L’objet de ce déversement de compassion ? J’ai décidé
de me lancer en tant qu’auto-entrepreneure. Mais pour compliquer la chose, je
reste également demandeuse d’emploi.
En résumé, les mois où je dégage du chiffre d’affaires, le
montant de mes rentrées d’argent sont déduites de mes allocations, les mois où
je ne facture rien, je touche mon ARE (allocation de retour à l’emploi) plein
pot.
Ca a l’air simple en apparence, mais il n’en est rien.
En allant chez Pole Emploi, je n’ai pas eu 2 fois la même
réponse au sujet de questions simples mais qui mettaient en jeu mon droit à
l’ARE : quel montant d‘heures travaillées déclarer ? Dois-je cocher
la case « je suis toujours à la recherche d’un emploi » ?
Comment déclarer mon chiffre d’affaire?
Pour certains conseillers, un forfait mensuel de 700 €
serait retenu puisque mon chiffre d’affaire n’est pas connu, pour d’autres
non.
On m’a demandé d’envoyer les justificatifs par courrier (je
les ai envoyés par courrier recommandé) et en ai avisé mon conseiller par mail
pour plus de sécurité. Réponse contradictoire de celui-ci : « Il aurait
été beaucoup plus simple que vous vous déplaciez pour faire en direct le dépôt
de vos documents. (Guichet relation clients sans RDV). Et vous auriez eu tous les documents en direct et les
explications de vive voix. En espérant que votre courrier aboutisse…dans les méandres
du tri de courrier et de la gestion en back office ».
Pour contourner les « méandres du back office »,
je me suis donc déplacée une énième fois pour une énième explication
contradictoire.
Là, un conseiller m’a fait signer un papier déclarant que je
ne toucherai aucun revenu : une fois sortie de l’agence, j’ai pressenti
que ce n’était pas normal et suis revenue voir un autre conseiller qui m’a dit
que ce formulaire n’avait rien à voir avec ma situation.

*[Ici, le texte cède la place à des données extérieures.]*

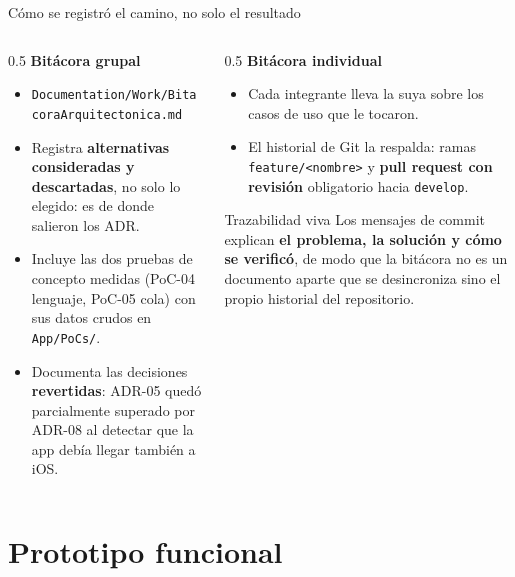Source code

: \documentclass[aspectratio=169,10pt,xcolor={table}]{beamer}
\begin{document}
\begin{frame}{Cómo se registró el camino, no solo el resultado}
  \begin{columns}[T]
    \begin{column}{0.5\textwidth}
      \textbf{Bitácora grupal}
      \begin{itemize}\small
        \item \texttt{Documentation/Work/BitacoraArquitectonica.md}
        \item Registra \textbf{alternativas consideradas y descartadas}, no solo lo elegido:
              es de donde salieron los ADR.
        \item Incluye las dos pruebas de concepto medidas (PoC-04 lenguaje, PoC-05 cola) con sus
              datos crudos en \texttt{App/PoCs/}.
        \item Documenta las decisiones \textbf{revertidas}: ADR-05 quedó parcialmente superado por
              ADR-08 al detectar que la app debía llegar también a iOS.
      \end{itemize}
    \end{column}
    \begin{column}{0.5\textwidth}
      \textbf{Bitácora individual}
      \begin{itemize}\small
        \item Cada integrante lleva la suya sobre los casos de uso que le tocaron.
        \item El historial de Git la respalda: ramas
              \texttt{feature/<nombre>} y \textbf{pull request con revisión} obligatorio hacia
              \texttt{develop}.
      \end{itemize}
      \vspace{0.5em}
      \begin{block}{Trazabilidad viva}
        \small Los mensajes de commit explican \textbf{el problema, la solución y cómo se
        verificó}, de modo que la bitácora no es un documento aparte que se desincroniza sino
        el propio historial del repositorio.
      \end{block}
    \end{column}
  \end{columns}
\end{frame}

\section{Prototipo funcional}
\end{document}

Same player, shoot again. Heureusement qu’internet existe,
ses forums aussi, seul endroit où avoir une information fiable.

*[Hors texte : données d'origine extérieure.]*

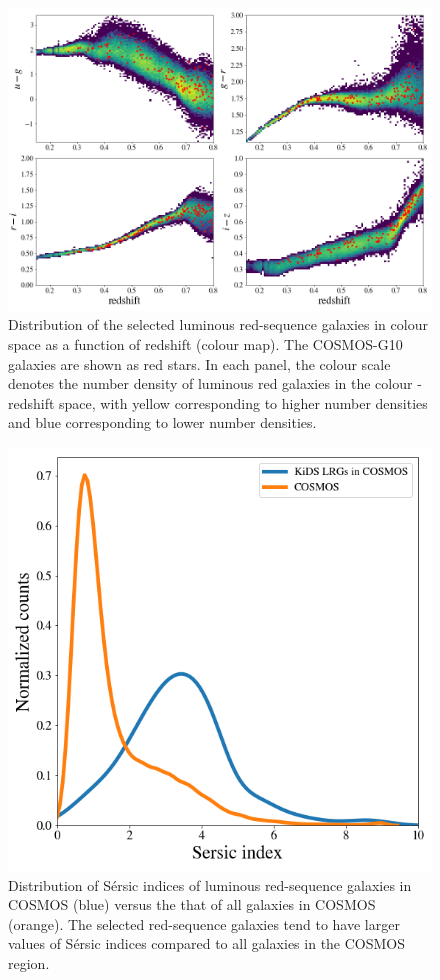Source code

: \documentclass{aa}
\numberwithin{equation}{section}
\begin{document}
\begin{figure}
\includegraphics[width=\textwidth]{figures_tmp/cosmos_color.png}
\caption{Distribution of the selected luminous red-sequence galaxies in colour  space as a function of redshift (colour map). The COSMOS-G10 galaxies are shown as red stars. In each panel, the colour  scale denotes the number density of luminous red galaxies in the colour -redshift space, with yellow corresponding to higher number densities and blue corresponding to lower number densities.} 
\label{fig:cosmos_color}
\end{figure}

\begin{figure}
\includegraphics[width=\columnwidth]{figures_tmp/cosmos_sersic.png}
\caption{Distribution of S\'{e}rsic indices of luminous red-sequence galaxies in COSMOS (blue) versus the that of all galaxies in COSMOS (orange). The selected red-sequence galaxies tend to have larger values of S\'{e}rsic indices compared to all galaxies in the COSMOS region.}
\label{fig:cosmos_sersic}
\end{figure}
\end{document}
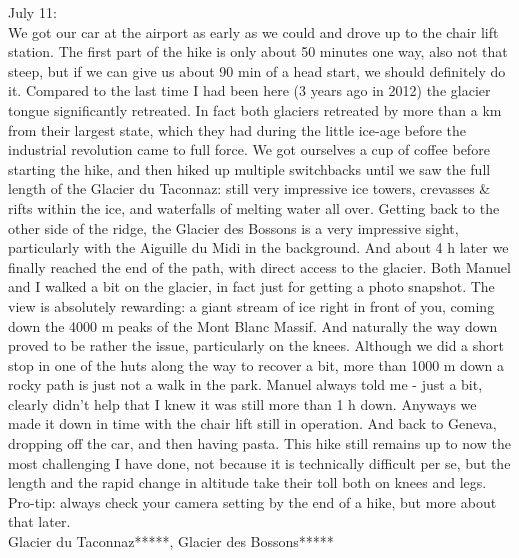 July 11:\\
We got our car at the airport as early as we could and drove up to the chair lift station. The first part of the hike is only about 50 minutes one way, also not that steep, but if we can give us about 90 min of a head start, we should definitely do it. Compared to the last time I had been here (3 years ago in 2012) the glacier tongue significantly retreated. In fact both glaciers retreated by more than a km from their largest state, which they had during the little ice-age before the industrial revolution came to full force. We got ourselves a cup of coffee before starting the hike, and then hiked up multiple switchbacks until we saw the full length of the Glacier du Taconnaz: still very impressive ice towers, crevasses \& rifts within the ice, and waterfalls of melting water all over. Getting back to the other side of the ridge, the Glacier des Bossons is a very impressive sight, particularly with the Aiguille du Midi in the background. And about 4 h later we finally reached the end of the path, with direct access to the glacier. Both Manuel and I walked a bit on the glacier, in fact just for getting a photo snapshot. The view is absolutely rewarding: a giant stream of ice right in front of you, coming down the 4000 m peaks of the Mont Blanc Massif. And naturally the way down proved to be rather the issue, particularly on the knees. Although we did a short stop in one of the huts along the way to recover a bit, more than 1000 m down a rocky path is just not a walk in the park. Manuel always told me - just a bit, clearly didn't help that I knew it was still more than 1 h down. Anyways we made it down in time with the chair lift still in operation. And back to Geneva, dropping off the car, and then having pasta. This hike still remains up to now the most challenging I have done, not because it is technically difficult per se, but the length and the rapid change in altitude take their toll both on knees and legs. Pro-tip: always check your camera setting by the end of a hike, but more about that later.\\

Glacier du Taconnaz*****, Glacier des Bossons*****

A chaque nouvel interlocuteur, j’ai le droit à des soupirs,
des explications au lance-pierre ou un sourire contrit : je sens que je
dérange avec mes velléités à vouloir m’en sortir. A leurs yeux, je pressens que
celle qui se contente de toucher son allocation est plus simple à gérer,
d’autant que, désormais considérée comme « créatrice d’entreprise »,
je ne suis plus tenue de répondre aux « offres raisonnables d’emploi »

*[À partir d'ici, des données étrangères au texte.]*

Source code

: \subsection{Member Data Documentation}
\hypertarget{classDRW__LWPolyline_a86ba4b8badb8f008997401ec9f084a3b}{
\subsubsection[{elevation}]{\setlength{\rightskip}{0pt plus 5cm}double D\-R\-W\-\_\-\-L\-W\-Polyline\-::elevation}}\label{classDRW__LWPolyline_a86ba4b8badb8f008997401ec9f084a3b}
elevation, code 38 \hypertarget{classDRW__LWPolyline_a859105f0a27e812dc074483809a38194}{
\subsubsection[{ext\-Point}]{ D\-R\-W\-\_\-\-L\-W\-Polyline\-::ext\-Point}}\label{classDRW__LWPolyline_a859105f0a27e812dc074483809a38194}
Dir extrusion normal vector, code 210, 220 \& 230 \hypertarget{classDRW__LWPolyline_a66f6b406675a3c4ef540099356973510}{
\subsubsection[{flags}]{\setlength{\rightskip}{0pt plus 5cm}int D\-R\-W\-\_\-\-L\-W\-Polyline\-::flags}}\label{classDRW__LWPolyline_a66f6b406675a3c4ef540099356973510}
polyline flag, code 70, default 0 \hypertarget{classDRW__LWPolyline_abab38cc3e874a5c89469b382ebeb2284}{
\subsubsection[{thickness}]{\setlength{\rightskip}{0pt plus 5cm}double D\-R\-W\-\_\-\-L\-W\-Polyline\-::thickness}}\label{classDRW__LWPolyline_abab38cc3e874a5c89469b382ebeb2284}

farfelues ou au suivi avec un conseiller qui n’a rien à me proposer.
J’ai le
drôle de sentiment d’être, au regard de la société, une espèce de monstre
bicéphale mi-entrepreneur/mi-demandeur d’emploi. Je cumule donc les préjugés à
l’égard du chef d’entreprise, arriviste et exploiteur et celui du demandeur
d’emploi, assisté et feignant. Sur Twitter, alors que je déplorais le manque de
clarté et d’information dont souffraient les créateurs d’entreprise, quelqu’un
m’a répondu que c’était normal, c’était la contrepartie de
l’ « exploitation des gens ». Quand je lui ai rétorqué que je
n’exploitais que moi-même et que, comble de l’ironie, j’étais dans mon ancienne
vie, déléguée du personnel et syndiquée, celui-ci m’a lancé « moi aussi et
je n’ai pas retourné ma veste pour autant ». J’ai ri (jaune) de
l’absurdité de la situation.
Quand je suis passée à la Sécurité Sociale pour me
renseigner sur mon changement de statut (je ne dépendrai plus de la CPAM mais
du RSI), le conseiller a éclaté de rire devant mes explications « Des
auto-entrepreneurs, j’en vois défiler à la pelle, si vous saviez ! Ils
s’en mordent les doigts et veulent tous faire marche arrière ! Le RSI
c’est un merdier sans non ! BON COURAGE ! ».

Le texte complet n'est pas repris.